Exported Excel / CSV are empty

i can see data on preview mode clicking the "data preview" button but unable to export them!
also how i can add exported data to an existing file? instead of saving a single file for every exported page? ...it's possible to add this option? like "append to existing file" or having a button to click for faster export that can grab data on the page i'm viewing and appen to an existing file?
Thanks
1 Like

Yes because is a private site Salesforce and you need to be logged So I've removed the uri
The problem is that the excel file (or csv file) are created but only with header columns but without data... but on screen i see that they are scraped sucesfully so i can cut&paste on excel for example but is tedious task to do it manually...

I hope the "append to file" feauture will be created so i can export faster without creating a file for every page that's absurd... aving 500.000 pages to extract

I've try with chrome and firefox same issue... seems data don't pass some kind of block but I'm logged as admin user on that pc...

On another pc it work fine ... but I need to use it on that pc so I can debug this bug if someone can guide me on how to do...

Hard to diagnose without site access but I'm guessing your selectors are specific to one page only 'cos they seem to contain a lot of random numbers, e.g.

span[data-aura-rendered-by='852:246;a']
span[data-aura-rendered-by='847:251;a']

These numbers would probably change with every new page, so your scraper won't work.

1 Like

Exactly Ieemeng I suppose this is a security measure of Salesforce CRM (https://www.salesforce.com)

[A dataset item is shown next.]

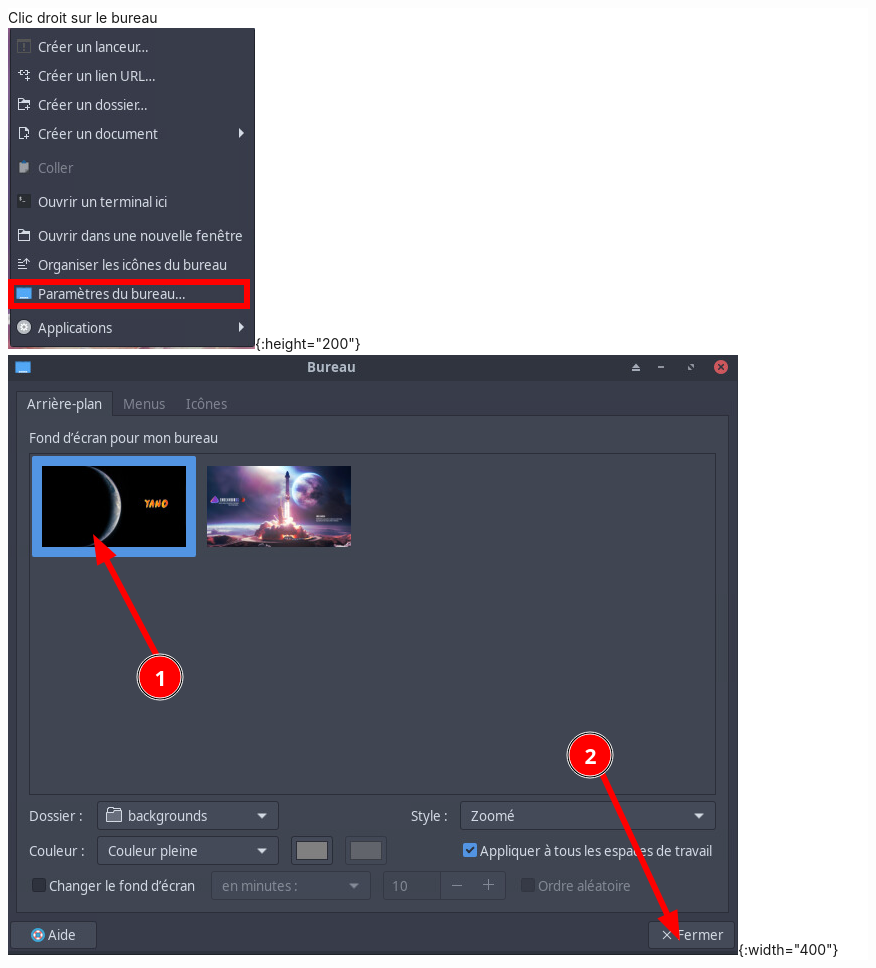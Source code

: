Clic droit sur le bureau   
![](param-bureau01.png){:height="200"}  
![](param-bureau02.png){:width="400"}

...so basically I'm unable to grab data since selectors change every time...
(I've asked on another post if there is another way to select data...)

Hi there,
I have the same issue, I've let the extension work for about 30 hours to scrape over 100k pages on a site. Then I can now preview the data with no problems but the .XSLX and .CSV export buttons doesn't seem to do anything.

There is no error in the console and nothing seems to happen in the background tasks (I was thinking that it only would take some time like for the data preview)....

This is very strange because prior to last Firefox versions, it was working like a charm.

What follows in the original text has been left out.